(Source data)
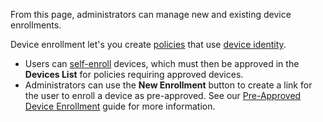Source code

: From this page, administrators can manage new and existing device enrollments.

Device enrollment let's you create [policies](/docs/concepts/ppl#device-matcher) that use [device identity](/docs/concepts/device-identity).

- Users can [self-enroll](/docs/guides/enroll-device) devices, which must then be approved in the **Devices List** for policies requiring approved devices.
- Administrators can use the **New Enrollment** button to create a link for the user to enroll a device as pre-approved. See our [Pre-Approved Device Enrollment](/docs/guides/admin-enroll-device) guide for more information.
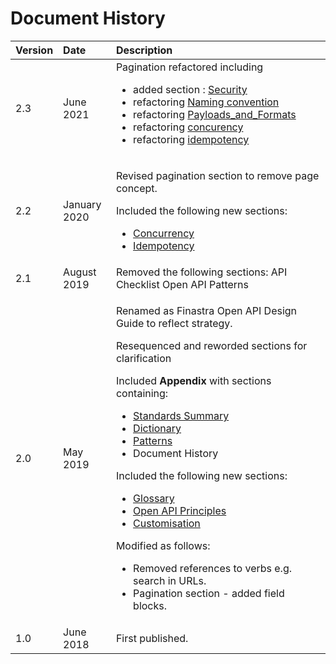 # Document History

<!-- ## Document History -->

<table>
<colgroup>
<col style="width: 10%" />
<col style="width: 17%" />
<col style="width: 71%" />
</colgroup>
<thead>
<tr class="header">
<th style="text-align: left;">Version</th>
<th style="text-align: left;">Date</th>
<th style="text-align: left;">Description</th>
</tr>
</thead>
<tbody>
<tr class="odd">
<td style="text-align: left;">2.3</td>
<td style="text-align: left;">June 2021</td>
<td style="text-align: left;">Pagination refactored including 
<ul>
<li>added section : <a href="#concurrency">Security</a> </li>
<li>refactoring <a href="#Payloads_and_Formats">Naming convention </a></li>
<li>refactoring <a href="#Payloads_and_Formats"> Payloads_and_Formats</a></li>
<li>refactoring <a href="#Payloads_and_Formats">concurency </a></li>
<li>refactoring <a href="#Payloads_and_Formats">idempotency</a></li>
</ul></td>
</tr>
<tr class="odd">
<td style="text-align: left;">2.2</td>
<td style="text-align: left;">January 2020</td>
<td style="text-align: left;"><p>Revised pagination section to remove page concept.</p>
<p>Included the following new sections:</p>
<ul>
<li><a href="#concurrency">Concurrency</a></li>
<li><a href="#idempotency">Idempotency</a></li>
</ul></td>
</tr>
<tr class="even">
<td style="text-align: left;">2.1</td>
<td style="text-align: left;">August 2019</td>
<td style="text-align: left;">Removed the following sections: API Checklist Open API Patterns</td>
</tr>
<tr class="odd">
<td style="text-align: left;">2.0</td>
<td style="text-align: left;">May 2019</td>
<td style="text-align: left;"><p>Renamed as Finastra Open API Design Guide to reflect strategy.</p>
<p>Resequenced and reworded sections for clarification</p>
<p>Included <strong>Appendix</strong> with sections containing:</p>
<ul>
<li><a href="#standards-summary">Standards Summary</a></li>
<li><a href="#rest-dictionary">Dictionary</a></li>
<li><a href="#rest-patterns">Patterns</a></li>
<li>Document History</li>
</ul>
<p>Included the following new sections:</p>
<ul>
<li><a href="#glossary">Glossary</a></li>
<li><a href="#openapi-principles">Open API Principles</a></li>
<li><a href="#rest-customisations">Customisation</a></li>
</ul>
<p>Modified as follows:</p>
<ul>
<li>Removed references to verbs e.g. search in URLs.</li>
<li>Pagination section - added field blocks.</li>
</ul></td>
</tr>
<tr class="even">
<td style="text-align: left;">1.0</td>
<td style="text-align: left;">June 2018</td>
<td style="text-align: left;">First published.</td>
</tr>
</tbody>
</table>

Task directions |
Your answer must be the lines from the opening line of the entries through the line holding "Device enrollment let's", written out exactly and without any picture.

Task answer |
Source code

: From this page, administrators can manage new and existing device enrollments.

Device enrollment let's you create [policies](/docs/concepts/ppl#device-matcher) that use [device identity](/docs/concepts/device-identity).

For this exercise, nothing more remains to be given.